Smolin suggests both that there appear to be serious deficiencies in string theory and that string theory has an unhealthy near-monopoly on fundamental physics in the United States, and that a diversity of approaches is needed. He argues that more attention should instead be paid to background independent theories of quantum gravity.

In the book, Smolin claims that string theory makes no new testable predictions; that it has no coherent mathematical formulation; and that it has not been mathematically proved finite. Some experts in the theoretical physics community disagree with these statements.

Smolin states that to propose a string theory landscape having up to 10^{500} string vacuum solutions is tantamount to abandoning accepted science:

The scenario of many unobserved universes plays the same logical role as the scenario of an intelligent designer. Each provides an untestable hypothesis that, if true, makes something improbable seem quite probable.

== Reviews ==

The book generated much controversy and debate about the merits of string theory, and was criticised by some prominent physicists including Sean Carroll and string theorists Joseph Polchinski and Luboš Motl.

Polchinski's review states, "In the end, these [Smolin and others'] books fail to capture much of the spirit and logic of string theory."

Motl's review goes on to say "the concentration of irrational statements and anti-scientific sentiments has exceeded my expectations," and,

In the context of string theory, he literally floods the pages of his book with undefendable speculations about some basic results of string theory. Because these statements are of mathematical nature, we are sure that Lee is wrong even in the absence of any experiments.

Sean Carroll's review expressed frustration because in his opinion, "The Trouble with Physics is really two books, with intertwined but ultimately independent arguments." He suggested that the arguments in the book appear divided:"[one argument is] big and abstract and likely to be ignored by most of the book's audience; the other is narrow and specific and part of a wide-ranging and heated discussion carried out between scientists, in the popular press, and on the internet."

Furthermore,

The abstract argument — about academic culture and the need to nurture speculative ideas — is, in my opinion, important and largely correct, while the specific one — about the best way to set about quantizing gravity — is overstated and undersupported.

Carroll fears that excessive attention paid to the specific dispute is likely to disadvantage the more general abstract argument.

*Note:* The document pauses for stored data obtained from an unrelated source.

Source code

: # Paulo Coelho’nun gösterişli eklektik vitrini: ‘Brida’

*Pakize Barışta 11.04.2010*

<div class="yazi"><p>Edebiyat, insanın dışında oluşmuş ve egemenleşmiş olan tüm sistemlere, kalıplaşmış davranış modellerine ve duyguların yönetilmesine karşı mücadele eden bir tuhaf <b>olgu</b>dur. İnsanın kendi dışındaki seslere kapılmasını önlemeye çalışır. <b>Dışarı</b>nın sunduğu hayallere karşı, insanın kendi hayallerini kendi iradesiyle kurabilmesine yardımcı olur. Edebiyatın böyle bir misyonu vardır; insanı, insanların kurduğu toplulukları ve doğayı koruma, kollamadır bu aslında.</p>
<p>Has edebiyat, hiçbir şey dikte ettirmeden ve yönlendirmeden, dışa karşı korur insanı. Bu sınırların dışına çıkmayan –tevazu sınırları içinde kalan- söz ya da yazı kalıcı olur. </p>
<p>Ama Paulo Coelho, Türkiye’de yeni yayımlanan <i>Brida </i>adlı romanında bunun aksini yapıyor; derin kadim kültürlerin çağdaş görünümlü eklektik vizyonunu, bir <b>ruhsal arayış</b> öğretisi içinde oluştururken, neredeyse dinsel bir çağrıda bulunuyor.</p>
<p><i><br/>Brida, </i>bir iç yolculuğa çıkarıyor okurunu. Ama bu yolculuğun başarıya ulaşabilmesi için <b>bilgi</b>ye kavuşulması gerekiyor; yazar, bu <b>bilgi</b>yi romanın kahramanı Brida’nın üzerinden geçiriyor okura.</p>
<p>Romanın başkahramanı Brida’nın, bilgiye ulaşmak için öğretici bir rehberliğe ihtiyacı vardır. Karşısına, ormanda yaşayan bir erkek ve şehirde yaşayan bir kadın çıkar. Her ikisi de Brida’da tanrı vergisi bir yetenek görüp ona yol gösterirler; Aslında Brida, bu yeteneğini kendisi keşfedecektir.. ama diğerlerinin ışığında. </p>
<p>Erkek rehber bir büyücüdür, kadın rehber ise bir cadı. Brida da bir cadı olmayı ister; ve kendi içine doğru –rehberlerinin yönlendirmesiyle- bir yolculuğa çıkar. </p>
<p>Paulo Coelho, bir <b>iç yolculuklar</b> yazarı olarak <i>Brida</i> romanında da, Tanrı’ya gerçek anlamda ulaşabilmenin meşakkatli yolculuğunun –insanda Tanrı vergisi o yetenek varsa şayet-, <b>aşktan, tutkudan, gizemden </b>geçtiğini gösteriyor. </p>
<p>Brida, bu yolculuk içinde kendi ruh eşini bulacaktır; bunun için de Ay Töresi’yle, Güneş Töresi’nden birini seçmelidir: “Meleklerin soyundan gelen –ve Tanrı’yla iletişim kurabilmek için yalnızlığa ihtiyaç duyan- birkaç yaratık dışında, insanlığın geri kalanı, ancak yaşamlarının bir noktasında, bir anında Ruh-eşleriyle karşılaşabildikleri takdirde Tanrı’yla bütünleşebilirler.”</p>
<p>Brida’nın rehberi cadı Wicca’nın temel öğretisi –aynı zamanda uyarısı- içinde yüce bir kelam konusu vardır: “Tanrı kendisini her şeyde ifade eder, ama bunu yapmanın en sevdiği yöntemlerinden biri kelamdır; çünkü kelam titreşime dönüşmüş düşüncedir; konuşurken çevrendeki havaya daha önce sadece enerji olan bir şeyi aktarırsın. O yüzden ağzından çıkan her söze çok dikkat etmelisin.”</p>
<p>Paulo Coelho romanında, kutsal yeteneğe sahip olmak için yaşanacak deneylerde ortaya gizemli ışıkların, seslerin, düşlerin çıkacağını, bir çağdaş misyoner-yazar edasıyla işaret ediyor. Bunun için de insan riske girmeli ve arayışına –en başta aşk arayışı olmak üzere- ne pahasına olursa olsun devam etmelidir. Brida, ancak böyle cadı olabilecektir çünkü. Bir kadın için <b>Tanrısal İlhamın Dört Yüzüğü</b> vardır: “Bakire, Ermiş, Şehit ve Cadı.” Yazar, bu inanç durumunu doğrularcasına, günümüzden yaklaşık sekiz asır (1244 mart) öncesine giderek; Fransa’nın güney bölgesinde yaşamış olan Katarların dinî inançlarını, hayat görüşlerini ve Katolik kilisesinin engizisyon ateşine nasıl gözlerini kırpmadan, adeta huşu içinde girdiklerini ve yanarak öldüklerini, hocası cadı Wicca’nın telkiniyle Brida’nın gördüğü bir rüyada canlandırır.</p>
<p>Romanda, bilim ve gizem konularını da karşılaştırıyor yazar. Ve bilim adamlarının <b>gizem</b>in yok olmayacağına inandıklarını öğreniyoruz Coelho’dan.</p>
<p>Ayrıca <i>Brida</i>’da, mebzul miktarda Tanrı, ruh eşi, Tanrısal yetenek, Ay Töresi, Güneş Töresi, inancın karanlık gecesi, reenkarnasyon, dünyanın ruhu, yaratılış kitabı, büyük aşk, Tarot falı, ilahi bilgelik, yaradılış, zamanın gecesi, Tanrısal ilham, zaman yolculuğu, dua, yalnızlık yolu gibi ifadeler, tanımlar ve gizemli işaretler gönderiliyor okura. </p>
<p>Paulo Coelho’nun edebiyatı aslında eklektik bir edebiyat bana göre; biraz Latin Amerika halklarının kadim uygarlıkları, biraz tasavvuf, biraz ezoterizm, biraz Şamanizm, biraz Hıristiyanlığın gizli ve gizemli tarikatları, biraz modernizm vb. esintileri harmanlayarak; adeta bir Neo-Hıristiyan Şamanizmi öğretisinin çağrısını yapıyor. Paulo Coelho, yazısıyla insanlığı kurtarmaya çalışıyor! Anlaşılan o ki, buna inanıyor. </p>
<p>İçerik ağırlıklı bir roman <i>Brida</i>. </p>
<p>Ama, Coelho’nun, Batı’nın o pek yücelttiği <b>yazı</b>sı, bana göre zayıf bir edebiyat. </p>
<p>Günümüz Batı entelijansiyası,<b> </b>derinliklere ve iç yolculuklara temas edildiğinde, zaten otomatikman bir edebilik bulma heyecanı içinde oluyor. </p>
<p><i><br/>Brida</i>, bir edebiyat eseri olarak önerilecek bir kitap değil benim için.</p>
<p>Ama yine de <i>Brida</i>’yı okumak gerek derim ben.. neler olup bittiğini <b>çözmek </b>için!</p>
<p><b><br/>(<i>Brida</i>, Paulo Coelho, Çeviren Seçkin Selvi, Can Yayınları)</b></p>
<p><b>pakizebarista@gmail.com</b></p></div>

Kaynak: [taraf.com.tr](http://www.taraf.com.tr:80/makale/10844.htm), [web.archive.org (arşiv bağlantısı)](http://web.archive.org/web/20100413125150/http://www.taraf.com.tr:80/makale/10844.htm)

Sabine Hossenfelder, in a review written a year later and titled "The Trouble With Physics: Aftermath" alludes to the book's polarising effect on the scientific community. She explores the author's views as a contrast in generations, while supporting his right to them. Hossenfelder believes that Smolin's book attempts to restore the relation physics once had with philosophy, quoting him as follows:

Philosophy used to be part of the natural sciences – for a long time. For long centuries during which our understanding of the world we live in has progressed tremendously. There is no doubt that times change, but not all changes are a priori good if left without further consideration. Here, change has resulted in a gap between the natural sciences where questioning the basis of our theories, and an embedding into the historical and sociological context used to be. Even though many new specifically designed interdisciplinary fields have been established, investigating the foundations of our current theories has basically been erased out of curricula and textbooks.

==The String Wars==

A discussion in 2006 took place between UCSB physicists at KITP and science journalist George Johnson regarding the controversy caused by the books of Smolin (The Trouble with Physics) and Peter Woit (Not Even Wrong). The meeting was titled "The String Wars" to reflect the impression the media has given people regarding the controversy in string theory caused by Smolin's and Woit's books. A video of the proceedings is available at UCSB's website.